Segment Start: Records for this exercise
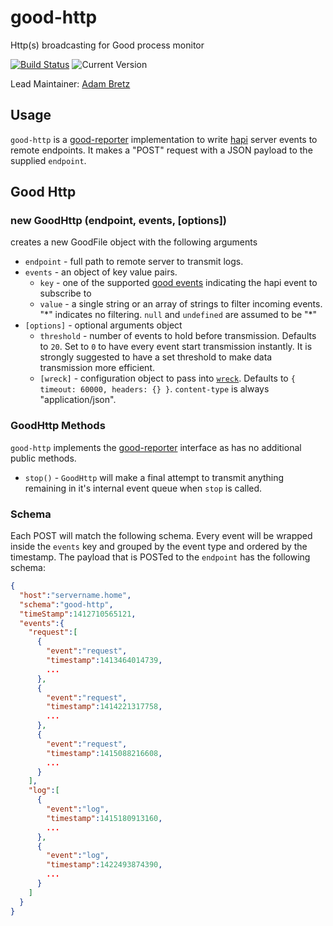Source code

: # good-http

Http(s) broadcasting for Good process monitor

[![Build Status](https://travis-ci.org/hapijs/good-file.svg?branch=master)](https://travis-ci.org/hapijs/good-file) ![Current Version](https://img.shields.io/npm/v/good-http.svg)

Lead Maintainer: [Adam Bretz](https://github.com/arb)

## Usage

`good-http` is a [good-reporter](https://github.com/hapijs/good-reporter) implementation to write [hapi](http://hapijs.com/) server events to remote endpoints. It makes a "POST" request with a JSON payload to the supplied `endpoint`.

## Good Http
### new GoodHttp (endpoint, events, [options])

creates a new GoodFile object with the following arguments
- `endpoint` - full path to remote server to transmit logs.
- `events` - an object of key value pairs.
  - `key` - one of the supported [good events](https://github.com/hapijs/good) indicating the hapi event to subscribe to
  - `value` - a single string or an array of strings to filter incoming events. "\*" indicates no filtering. `null` and `undefined` are assumed to be "\*"
- `[options]` - optional arguments object
	- `threshold` - number of events to hold before transmission. Defaults to `20`. Set to `0` to have every event start transmission instantly. It is strongly suggested to have a set threshold to make data transmission more efficient.
    - `[wreck]` - configuration object to pass into [`wreck`](https://github.com/hapijs/wreck#advanced). Defaults to `{ timeout: 60000, headers: {} }`. `content-type` is always "application/json".

### GoodHttp Methods
`good-http` implements the [good-reporter](https://github.com/hapijs/good-reporter) interface as has no additional public methods.

- `stop()` - `GoodHttp` will make a final attempt to transmit anything remaining in it's internal event queue when `stop` is called.

### Schema
Each POST will match the following schema. Every event will be wrapped inside the `events` key and grouped by the event type and ordered by the timestamp. The payload that is POSTed to the `endpoint` has the following schema:

```json
{
  "host":"servername.home",
  "schema":"good-http",
  "timeStamp":1412710565121,
  "events":{
    "request":[
      {
        "event":"request",
        "timestamp":1413464014739,
        ...
      },
      {
        "event":"request",
        "timestamp":1414221317758,
        ...
      },
      {
        "event":"request",
        "timestamp":1415088216608,
        ...
      }
    ],
    "log":[
      {
        "event":"log",
        "timestamp":1415180913160,
        ...
      },
      {
        "event":"log",
        "timestamp":1422493874390,
        ...
      }
    ]
  }
}
```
Segment End: Records for this exercise
- _Exercise prompt_
Please tally the lines of the data in which the string "arguments" appears and write only the total.

- _Solution for this task_
2